I don't think Thomas Carlyle will mind the liberty of paraphrase since it diminishes not a whit the wisdom of his words. His century was just less sensitive to political correctness. I list here a half dozen fine tools for travel and their various uses. Simple as they may be this selection can make your packing and traveling less stressful and more pleasant.

To find any of these items go online go to, and type in the name of the desired item in the "Find Product" space, click again and choices to delight the shopper's soul will appear.

The Luggage Rack: Every hotel room has one. Doesn’t that tell you something? It took me years for the penny to drop and now I have one at home to make easier all the packing and unpacking I do. Guests also welcome the rack when they are the ones with the luggage. The racks range in price from $15 to near $90. Find the chrome-with-black-straps familiar from hotel stays in the middle range. The more costly are of décor-conscious assorted woods with fancier straps. Some even come with bedside trays to increase usefulness.

Racks can be had with a high back (to protect the wall) but I find the flat ones are more versatile in the size of bag they can hold properly balanced. The racks fold up and disappear under the bed or in a closet between uses.

Folding Laundry Rack: These tubular contraptions when open are like a giant X with some three feet of hanging space on two bars (40 garments it is said.) The racks are sold for hanging your freshly ironed clothes or for party-guest coats. Why no one mentions what a boon they are at packing (and unpacking) time I don't know. I, for one, do far more packing than I do ironing. The racks fold to about two inches thick and at less that two feet in width slip neatly into the closet alongside your hanging duds.

As packing time nears I stand my Great X up and begin. On one bar I hang the Must-Go's, on the other the Possibles. I swap around a bit, cut the field, and start the packing process.
When I return home the "hangable" stuff comes out of the suitcase and back on the rack where I can check what needs cleaning or mending or button attention before it all goes back in the closet. (That's the ideal; truth be told sometimes they just hang there for a few days until jet lag dissipates.)

The folding racks range in price from about $18 to $30. The more expensive might be heavier gauge metal tubing but I have the cheap version and it works just fine.

Travel Tray: You might be surprised how useful this container is.
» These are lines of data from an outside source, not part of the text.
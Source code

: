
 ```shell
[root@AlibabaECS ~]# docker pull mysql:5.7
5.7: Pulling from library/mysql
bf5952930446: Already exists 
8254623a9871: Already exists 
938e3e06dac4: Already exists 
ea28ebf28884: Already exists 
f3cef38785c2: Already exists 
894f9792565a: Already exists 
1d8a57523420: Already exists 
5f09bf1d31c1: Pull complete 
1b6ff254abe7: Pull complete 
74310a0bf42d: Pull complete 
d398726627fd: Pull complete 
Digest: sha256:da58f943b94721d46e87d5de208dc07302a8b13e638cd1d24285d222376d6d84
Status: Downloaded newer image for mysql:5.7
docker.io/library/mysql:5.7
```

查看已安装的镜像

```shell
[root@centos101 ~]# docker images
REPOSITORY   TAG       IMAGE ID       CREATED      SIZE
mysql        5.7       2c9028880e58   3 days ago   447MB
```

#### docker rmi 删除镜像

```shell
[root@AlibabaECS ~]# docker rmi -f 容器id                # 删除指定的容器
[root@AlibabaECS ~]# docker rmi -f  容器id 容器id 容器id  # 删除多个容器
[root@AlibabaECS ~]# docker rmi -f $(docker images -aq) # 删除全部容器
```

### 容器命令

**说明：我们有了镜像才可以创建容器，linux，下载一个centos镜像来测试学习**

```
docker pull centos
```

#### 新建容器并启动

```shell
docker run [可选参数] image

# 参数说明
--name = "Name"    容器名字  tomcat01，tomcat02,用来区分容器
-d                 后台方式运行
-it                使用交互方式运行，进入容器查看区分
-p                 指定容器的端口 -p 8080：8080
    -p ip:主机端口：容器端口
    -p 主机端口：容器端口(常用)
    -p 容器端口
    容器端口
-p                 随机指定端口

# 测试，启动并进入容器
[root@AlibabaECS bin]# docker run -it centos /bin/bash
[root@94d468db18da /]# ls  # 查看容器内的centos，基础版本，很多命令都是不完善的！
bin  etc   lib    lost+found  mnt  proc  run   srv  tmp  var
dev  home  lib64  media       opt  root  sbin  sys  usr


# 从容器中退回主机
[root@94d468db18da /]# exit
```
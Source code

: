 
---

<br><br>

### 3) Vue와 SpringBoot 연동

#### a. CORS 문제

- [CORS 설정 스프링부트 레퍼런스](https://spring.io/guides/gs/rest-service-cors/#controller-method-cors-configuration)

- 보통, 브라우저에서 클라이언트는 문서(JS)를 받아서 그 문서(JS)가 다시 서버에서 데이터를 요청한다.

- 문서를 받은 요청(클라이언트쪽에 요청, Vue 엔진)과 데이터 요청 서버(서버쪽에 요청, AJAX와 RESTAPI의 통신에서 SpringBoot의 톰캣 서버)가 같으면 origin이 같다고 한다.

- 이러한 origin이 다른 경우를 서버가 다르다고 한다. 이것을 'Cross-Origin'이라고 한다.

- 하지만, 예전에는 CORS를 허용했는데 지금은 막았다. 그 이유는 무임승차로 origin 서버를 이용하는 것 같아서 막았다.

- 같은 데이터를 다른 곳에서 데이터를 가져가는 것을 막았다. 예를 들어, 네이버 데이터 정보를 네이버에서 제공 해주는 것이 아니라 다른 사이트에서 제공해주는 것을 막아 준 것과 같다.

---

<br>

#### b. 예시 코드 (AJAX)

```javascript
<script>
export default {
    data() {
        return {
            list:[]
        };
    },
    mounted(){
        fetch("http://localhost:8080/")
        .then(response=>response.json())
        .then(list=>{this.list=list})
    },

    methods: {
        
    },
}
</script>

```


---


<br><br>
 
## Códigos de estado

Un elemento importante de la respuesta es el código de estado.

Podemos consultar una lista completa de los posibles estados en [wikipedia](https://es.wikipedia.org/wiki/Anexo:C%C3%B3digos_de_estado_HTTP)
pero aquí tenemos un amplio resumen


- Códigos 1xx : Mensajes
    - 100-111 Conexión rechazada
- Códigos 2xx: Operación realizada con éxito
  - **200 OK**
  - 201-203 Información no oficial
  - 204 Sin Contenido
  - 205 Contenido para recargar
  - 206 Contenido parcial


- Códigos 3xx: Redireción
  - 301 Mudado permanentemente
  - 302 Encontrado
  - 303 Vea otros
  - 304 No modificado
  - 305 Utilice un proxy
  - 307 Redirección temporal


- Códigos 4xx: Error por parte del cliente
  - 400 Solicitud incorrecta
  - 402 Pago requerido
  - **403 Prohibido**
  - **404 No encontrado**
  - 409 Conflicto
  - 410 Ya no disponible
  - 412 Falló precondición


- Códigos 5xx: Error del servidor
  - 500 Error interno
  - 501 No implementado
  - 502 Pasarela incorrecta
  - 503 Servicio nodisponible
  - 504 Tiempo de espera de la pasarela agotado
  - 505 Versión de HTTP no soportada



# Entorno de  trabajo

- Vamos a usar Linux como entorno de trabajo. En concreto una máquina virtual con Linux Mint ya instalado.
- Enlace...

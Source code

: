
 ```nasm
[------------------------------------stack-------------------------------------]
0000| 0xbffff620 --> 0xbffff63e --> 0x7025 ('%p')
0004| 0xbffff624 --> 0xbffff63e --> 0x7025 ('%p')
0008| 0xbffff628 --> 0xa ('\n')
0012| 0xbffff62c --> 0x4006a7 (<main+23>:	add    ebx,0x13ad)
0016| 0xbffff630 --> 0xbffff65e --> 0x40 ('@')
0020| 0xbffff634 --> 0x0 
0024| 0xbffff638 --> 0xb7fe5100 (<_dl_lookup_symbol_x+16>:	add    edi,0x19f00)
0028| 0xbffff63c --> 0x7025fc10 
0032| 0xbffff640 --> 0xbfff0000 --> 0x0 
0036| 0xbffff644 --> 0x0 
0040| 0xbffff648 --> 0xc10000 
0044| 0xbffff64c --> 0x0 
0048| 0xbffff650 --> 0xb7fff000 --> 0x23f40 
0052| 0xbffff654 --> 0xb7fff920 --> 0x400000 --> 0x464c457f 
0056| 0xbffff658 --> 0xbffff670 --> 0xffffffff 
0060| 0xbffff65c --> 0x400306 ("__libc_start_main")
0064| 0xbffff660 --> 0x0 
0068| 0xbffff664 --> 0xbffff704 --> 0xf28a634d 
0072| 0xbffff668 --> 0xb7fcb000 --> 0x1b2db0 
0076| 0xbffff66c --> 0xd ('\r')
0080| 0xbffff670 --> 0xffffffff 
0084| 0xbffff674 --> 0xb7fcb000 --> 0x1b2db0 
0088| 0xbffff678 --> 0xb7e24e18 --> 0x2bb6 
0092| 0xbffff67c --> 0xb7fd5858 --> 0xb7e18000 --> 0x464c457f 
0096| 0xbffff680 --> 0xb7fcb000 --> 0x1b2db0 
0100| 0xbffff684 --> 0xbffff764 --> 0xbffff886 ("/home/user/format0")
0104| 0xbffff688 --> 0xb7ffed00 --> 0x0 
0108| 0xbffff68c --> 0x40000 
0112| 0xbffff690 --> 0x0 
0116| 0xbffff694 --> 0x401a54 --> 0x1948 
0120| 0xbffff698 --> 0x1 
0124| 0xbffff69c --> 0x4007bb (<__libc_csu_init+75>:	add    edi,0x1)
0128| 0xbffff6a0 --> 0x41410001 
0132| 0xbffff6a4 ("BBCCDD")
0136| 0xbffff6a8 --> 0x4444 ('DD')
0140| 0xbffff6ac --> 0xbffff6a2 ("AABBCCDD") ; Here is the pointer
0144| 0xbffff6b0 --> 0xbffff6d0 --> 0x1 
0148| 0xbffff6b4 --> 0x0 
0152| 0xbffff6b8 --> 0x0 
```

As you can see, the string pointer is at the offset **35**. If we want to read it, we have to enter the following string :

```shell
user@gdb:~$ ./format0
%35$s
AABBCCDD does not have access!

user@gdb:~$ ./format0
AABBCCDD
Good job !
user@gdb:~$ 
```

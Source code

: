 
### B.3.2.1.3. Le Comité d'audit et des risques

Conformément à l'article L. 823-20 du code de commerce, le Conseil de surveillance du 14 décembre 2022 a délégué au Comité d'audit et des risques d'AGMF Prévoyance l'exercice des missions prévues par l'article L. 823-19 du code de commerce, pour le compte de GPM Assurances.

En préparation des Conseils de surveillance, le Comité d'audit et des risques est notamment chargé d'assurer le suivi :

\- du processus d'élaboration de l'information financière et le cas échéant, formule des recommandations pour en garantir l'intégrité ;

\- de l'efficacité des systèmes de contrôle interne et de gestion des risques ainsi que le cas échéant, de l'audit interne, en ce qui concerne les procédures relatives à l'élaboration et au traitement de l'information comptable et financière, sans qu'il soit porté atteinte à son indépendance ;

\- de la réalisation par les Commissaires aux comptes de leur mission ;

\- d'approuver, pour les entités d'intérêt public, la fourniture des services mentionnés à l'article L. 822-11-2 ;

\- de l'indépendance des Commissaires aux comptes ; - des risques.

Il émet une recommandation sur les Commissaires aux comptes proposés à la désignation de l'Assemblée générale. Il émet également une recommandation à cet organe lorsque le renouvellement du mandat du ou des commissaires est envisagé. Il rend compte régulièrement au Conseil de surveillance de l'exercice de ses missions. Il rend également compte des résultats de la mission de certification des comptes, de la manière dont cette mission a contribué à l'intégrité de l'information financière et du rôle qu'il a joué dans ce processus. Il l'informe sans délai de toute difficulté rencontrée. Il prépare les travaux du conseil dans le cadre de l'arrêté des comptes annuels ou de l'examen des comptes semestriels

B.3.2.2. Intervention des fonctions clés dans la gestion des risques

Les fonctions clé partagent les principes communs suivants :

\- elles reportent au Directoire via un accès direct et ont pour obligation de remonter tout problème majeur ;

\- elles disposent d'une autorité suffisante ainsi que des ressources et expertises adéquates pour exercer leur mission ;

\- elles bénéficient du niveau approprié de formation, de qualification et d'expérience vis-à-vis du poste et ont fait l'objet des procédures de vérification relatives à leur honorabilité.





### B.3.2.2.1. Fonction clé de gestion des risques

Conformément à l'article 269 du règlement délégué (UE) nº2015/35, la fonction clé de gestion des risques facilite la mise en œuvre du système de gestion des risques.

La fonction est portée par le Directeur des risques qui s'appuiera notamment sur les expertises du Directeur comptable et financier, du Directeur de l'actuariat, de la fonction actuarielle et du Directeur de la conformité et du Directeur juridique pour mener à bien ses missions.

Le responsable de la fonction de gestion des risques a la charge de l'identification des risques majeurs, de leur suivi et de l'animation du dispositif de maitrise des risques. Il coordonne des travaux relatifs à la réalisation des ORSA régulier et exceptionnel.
Available variously in cloth or leather (even embossed crocodile) it travels flat but when its corners are snapped together it becomes a small basket (about 6x8 inches or a square) to keep "your stuff" (earrings, keys, lipstick, assorted coins, etc) segregated from "not your stuff" on hotel countertops.

The travel tray also keeps anything from rolling behind immovable chests or tumbling into wastebaskets. My basic black one, about $10, came from Magellan's. The leather ones, smacking a bit of male hubris, go for $25 to $50. Yahoo will get you to any of them.

Credential Holder: If you have been to as many races and auto shows as I have, you have an astounding collection of clear plastic sleeves that hang from a lanyard around your neck.
I have found a new use for them in these days of troubled travel when your ticket and photo ID are in constant demand.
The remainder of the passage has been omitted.